An 81-year-old man presented with a two-month history of abdominal distention and pain with on-and-off fevers. There was a clinical suspicion of intestinal obstruction and a subsequent CT scan was performed. Abdominal CT (Figure 1) revealed two large structures; one of which was located within the gastric lumen (Figure 1a, arrow), and the other one was abutting the third part of the duodenum and extending posteriorly into the pararenal space and along the right paracolic gutter into the right iliac fossa (Figure 1b–e, arrowheads) with surrounding peritoneal fat stranding and fluid collection. Both structures featured calcified shell and heterogeneous hypodense contents and gas. Signs of incomplete intestinal obstruction were also present. Further questioning of the patient revealed a history of upper gastrointestinal barium study. Based on the patient’s history and typical imaging findings, the diagnosis of barium granuloma formation complicated by intestinal obstruction, perforation and subsequent peritonitis was given. Unfortunately, because of the old age and other co-morbidities, the patient wasn’t eligible for surgical intervention and passed away a few days after discharge.
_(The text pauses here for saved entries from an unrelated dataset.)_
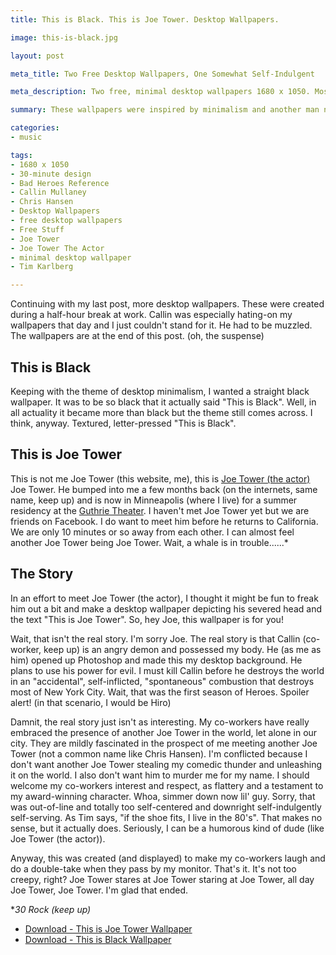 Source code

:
 ```yaml
---
title: This is Black. This is Joe Tower. Desktop Wallpapers.

image: this-is-black.jpg

layout: post

meta_title: Two Free Desktop Wallpapers, One Somewhat Self-Indulgent

meta_description: Two free, minimal desktop wallpapers 1680 x 1050. Mostly an inside joke but free for anyone who wants to use them on their desktop computers.

summary: These wallpapers were inspired by minimalism and another man named Joe Tower.

categories: 
- music

tags:
- 1680 x 1050
- 30-minute design
- Bad Heroes Reference
- Callin Mullaney
- Chris Hansen
- Desktop Wallpapers
- free desktop wallpapers
- Free Stuff
- Joe Tower
- Joe Tower The Actor
- minimal desktop wallpaper
- Tim Karlberg

---
```


Continuing with my last post, more desktop wallpapers. These were created during a half-hour break at work. Callin was especially hating-on my wallpapers that day and I just couldn't stand for it. He had to be muzzled. The wallpapers are at the end of this post. (oh, the suspense)

## This is Black
Keeping with the theme of desktop minimalism, I wanted a straight black wallpaper. It was to be so black that it actually said "This is Black". Well, in all actuality it became more than black but the theme still comes across. I think, anyway. Textured, letter-pressed "This is Black".

## This is Joe Tower
This is not me Joe Tower (this website, me), this is <a href="http://www.lastageblog.com/joe-tower/" title="Joe Tower (The Actor)">Joe Tower (the actor)</a> Joe Tower. He bumped into me a few months back (on the internets, same name, keep up) and is now in Minneapolis (where I live) for a summer residency at the <a href="http://www.guthrietheater.org/" title="Link: Guthrie Theater Website">Guthrie Theater</a>. I haven't met Joe Tower yet but we are friends on Facebook. I do want to meet him before he returns to California. We are only 10 minutes or so away from each other. I can almost feel another Joe Tower being Joe Tower. Wait, a whale is in trouble......*

## The Story
In an effort to meet Joe Tower (the actor), I thought it might be fun to freak him out a bit and make a desktop wallpaper depicting his severed head and the text "This is Joe Tower". So, hey Joe, this wallpaper is for you!

Wait, that isn't the real story. I'm sorry Joe. The real story is that Callin (co-worker, keep up) is an angry demon and possessed my body. He (as me as him) opened up Photoshop and made this my desktop background. He plans to use his power for evil. I must kill Callin before he destroys the world in an "accidental", self-inflicted, "spontaneous" combustion that destroys most of New York City. Wait, that was the first season of Heroes. Spoiler alert! (in that scenario, I would be Hiro)

Damnit, the real story just isn't as interesting. My co-workers have really embraced the presence of another Joe Tower in the world, let alone in our city. They are mildly fascinated in the prospect of me meeting another Joe Tower (not a common name like Chris Hansen). I'm conflicted because I don't want another Joe Tower stealing my comedic thunder and unleashing it on the world. I also don't want him to murder me for my name. I should welcome my co-workers interest and respect, as flattery and a testament to my award-winning character. Whoa, simmer down now lil' guy. Sorry, that was out-of-line and totally too self-centered and downright self-indulgently self-serving. As Tim says, "if the shoe fits, I live in the 80's". That makes no sense, but it actually does. Seriously, I can be a humorous kind of dude (like Joe Tower (the actor)). 

Anyway, this was created (and displayed) to make my co-workers laugh and do a double-take when they pass by my monitor. That's it. It's not too creepy, right? Joe Tower stares at Joe Tower staring at Joe Tower, all day Joe Tower, Joe Tower. I'm glad that ended.

*_30 Rock (keep up)_


<ul class="downloads">
  <li><a href="/assets/downloads/blog/images/this_is_joe_tower.jpg">Download - This is Joe Tower Wallpaper</a></li>
  <li><a href="/assets/downloads/blog/images/this_is_black.jpg">Download - This is Black Wallpaper</a></li>
</ul>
Barium granuloma, also called barytoma or barium stone formation, is a rare complication of the barium contrast use in the gastrointestinal tract. It has been mostly described in the colon after barium enema studies but may occur in any part of the alimentary tract. It is often an incidental finding; however, it may rarely produce a polypoid, ulcerated or intramural lesion resembling a neoplasm. Barytoma may erode the mucosa and cause perforation, in which case it may remain visible for years or may result in acute chemical or chronic granulomatous peritonitis . Pre-existing ulceration and Parkinson’s disease were reported as risk factors. In our case, diminished bowel motion and delayed gastric emptying in old age could have predisposed to the barium retention and stone formation. Other risk factors encountered in this condition include bowel inflammation, and mucosal injuries post instrumentations . Therefore, history acquisition, meticulous procedure and immediate evacuation of the barium from the gastrointestinal tract, especially in susceptible patients, are essential to prevent this complication.
The authors have no competing interests to declare.